The Young Turks: “Corporate Media REALLY Doesn’t Wanna Talk Money In Politics”

5 Responses

  1. While I would like to see some kind of debates on the Dem. side, I’m pretty sure they are thinking that it’s still too far from the elections for debates to matter to most voters. I don’t know the answer to that one, but I think that might be their calculation.

    • Here you go – Democratic Party Primary Election debates (subject to change and/or TBD)

      • October 13, 2015 – Las Vegas, Nevada via CNN
      • November 14, 2015 – Des Moines, Iowa via CBS News
      • December 19, 2015 – Manchester, New Hampshire via ABC news
      • January 17, 2016 – Charleston, South Carolina via NBC News
      • February/March 2016 – Miami, Florida via Univision and Washington Post
      • February/March 2016 – Milwaukee, Wisconsin on PBS

      Candidates participating require ≥1% in three national polls.

      So far – Chafee, Clinton, O’Malley, Sanders and Webb are invited.

  2. dianna

    @hardwork_010 there not dump in money in without knowing they are getting a return on investment.

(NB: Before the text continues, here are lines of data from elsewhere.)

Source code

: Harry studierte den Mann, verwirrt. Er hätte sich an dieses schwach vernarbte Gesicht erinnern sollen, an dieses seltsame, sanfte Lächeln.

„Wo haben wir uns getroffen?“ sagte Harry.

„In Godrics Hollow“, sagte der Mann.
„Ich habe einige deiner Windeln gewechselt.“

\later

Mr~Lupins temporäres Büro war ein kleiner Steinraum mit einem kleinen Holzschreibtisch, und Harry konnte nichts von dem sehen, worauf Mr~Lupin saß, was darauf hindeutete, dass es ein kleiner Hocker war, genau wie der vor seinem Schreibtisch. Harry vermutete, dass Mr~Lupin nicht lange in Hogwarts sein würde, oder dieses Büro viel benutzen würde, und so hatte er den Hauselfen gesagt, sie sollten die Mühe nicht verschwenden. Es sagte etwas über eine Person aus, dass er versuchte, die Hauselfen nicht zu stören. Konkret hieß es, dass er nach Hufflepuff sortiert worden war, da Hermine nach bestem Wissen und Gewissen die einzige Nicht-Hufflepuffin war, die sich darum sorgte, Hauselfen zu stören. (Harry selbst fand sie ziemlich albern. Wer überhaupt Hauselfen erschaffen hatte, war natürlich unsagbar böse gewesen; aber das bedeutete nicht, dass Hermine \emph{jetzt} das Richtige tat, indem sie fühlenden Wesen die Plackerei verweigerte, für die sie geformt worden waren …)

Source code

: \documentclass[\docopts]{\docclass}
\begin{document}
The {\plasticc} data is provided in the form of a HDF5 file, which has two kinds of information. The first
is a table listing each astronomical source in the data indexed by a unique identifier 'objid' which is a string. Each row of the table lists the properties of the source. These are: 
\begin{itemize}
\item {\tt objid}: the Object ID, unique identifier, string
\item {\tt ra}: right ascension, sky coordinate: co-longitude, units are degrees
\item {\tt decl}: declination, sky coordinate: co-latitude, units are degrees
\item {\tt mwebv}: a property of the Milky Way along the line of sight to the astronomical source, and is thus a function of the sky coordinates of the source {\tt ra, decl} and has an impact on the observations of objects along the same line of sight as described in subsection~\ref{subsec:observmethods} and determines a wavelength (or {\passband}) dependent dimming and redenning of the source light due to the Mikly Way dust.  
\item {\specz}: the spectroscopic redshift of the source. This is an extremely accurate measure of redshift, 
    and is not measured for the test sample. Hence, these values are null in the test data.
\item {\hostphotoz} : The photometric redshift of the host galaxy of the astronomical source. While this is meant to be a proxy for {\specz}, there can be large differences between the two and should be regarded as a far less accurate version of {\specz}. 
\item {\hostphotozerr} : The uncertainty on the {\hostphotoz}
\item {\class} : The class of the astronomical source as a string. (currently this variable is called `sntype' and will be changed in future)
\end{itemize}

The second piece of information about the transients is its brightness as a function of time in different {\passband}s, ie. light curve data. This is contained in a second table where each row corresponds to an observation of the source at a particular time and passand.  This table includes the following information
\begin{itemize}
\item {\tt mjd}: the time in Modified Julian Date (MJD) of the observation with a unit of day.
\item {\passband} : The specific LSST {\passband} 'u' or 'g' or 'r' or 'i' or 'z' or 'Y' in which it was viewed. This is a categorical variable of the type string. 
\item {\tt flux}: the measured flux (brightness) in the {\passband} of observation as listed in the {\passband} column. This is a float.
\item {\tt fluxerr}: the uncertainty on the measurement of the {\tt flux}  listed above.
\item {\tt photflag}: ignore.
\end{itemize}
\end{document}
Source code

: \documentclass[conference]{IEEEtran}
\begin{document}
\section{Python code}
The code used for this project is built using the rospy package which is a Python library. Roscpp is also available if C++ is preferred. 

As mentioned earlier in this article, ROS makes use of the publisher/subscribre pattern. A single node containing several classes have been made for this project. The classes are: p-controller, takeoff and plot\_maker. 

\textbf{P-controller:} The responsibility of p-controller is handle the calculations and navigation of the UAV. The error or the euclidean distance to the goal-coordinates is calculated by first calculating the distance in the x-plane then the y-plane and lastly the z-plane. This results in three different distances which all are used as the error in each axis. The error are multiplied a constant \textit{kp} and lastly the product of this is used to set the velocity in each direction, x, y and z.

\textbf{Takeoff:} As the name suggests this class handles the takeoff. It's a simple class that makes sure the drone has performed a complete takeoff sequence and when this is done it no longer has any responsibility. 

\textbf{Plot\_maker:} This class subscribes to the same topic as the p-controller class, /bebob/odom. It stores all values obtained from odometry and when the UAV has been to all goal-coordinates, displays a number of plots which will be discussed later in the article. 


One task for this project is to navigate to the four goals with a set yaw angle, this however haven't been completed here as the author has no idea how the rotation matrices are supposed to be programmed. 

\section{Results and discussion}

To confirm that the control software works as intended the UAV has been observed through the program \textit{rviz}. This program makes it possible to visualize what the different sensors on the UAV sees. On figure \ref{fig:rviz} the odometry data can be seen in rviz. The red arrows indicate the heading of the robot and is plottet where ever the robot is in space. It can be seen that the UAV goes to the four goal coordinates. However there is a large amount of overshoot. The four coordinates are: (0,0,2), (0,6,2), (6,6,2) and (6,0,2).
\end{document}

Screw the rest if us

  3. What needs to be made very clear to voters is candidates banking on “dark money” PACs are drawing, consciously or inadvertently, on funds from narcotics traffickers, foreign governments, and other dangerous interests. In the best of circumstances a candidate who wins thanks to major support from El Chapo Guzman or North Korea is vulnerable to blackmail when the donor announces the illicit support will be revealed unless X happens. Nothing dramatic, just some modest policy adjustments or new strategy. But there is also the real possibility of some hefty donations for an explicit quid pro quo. Dark money is all-to-likely dirty money and the media should be scrutinizing campaign spending to see who is receiving large amounts of funding from cabdrivers like Val Putin or Kim Chee. Who is eager to send border security chasing dishwashers instead of inspecting trucks stuffed with cocaine? Dark money = dirty money.

    • ToJ – The influences cited are worrisome but pale in comparison to the gas&oil profits-hiding evangelical LLC “churches” festering in our country.

      But you are correct, these donors do expect ROI for their massive “dark money” contributions in the form of climate collapse doubting, enforcement(s) diminishing and outright subsidization.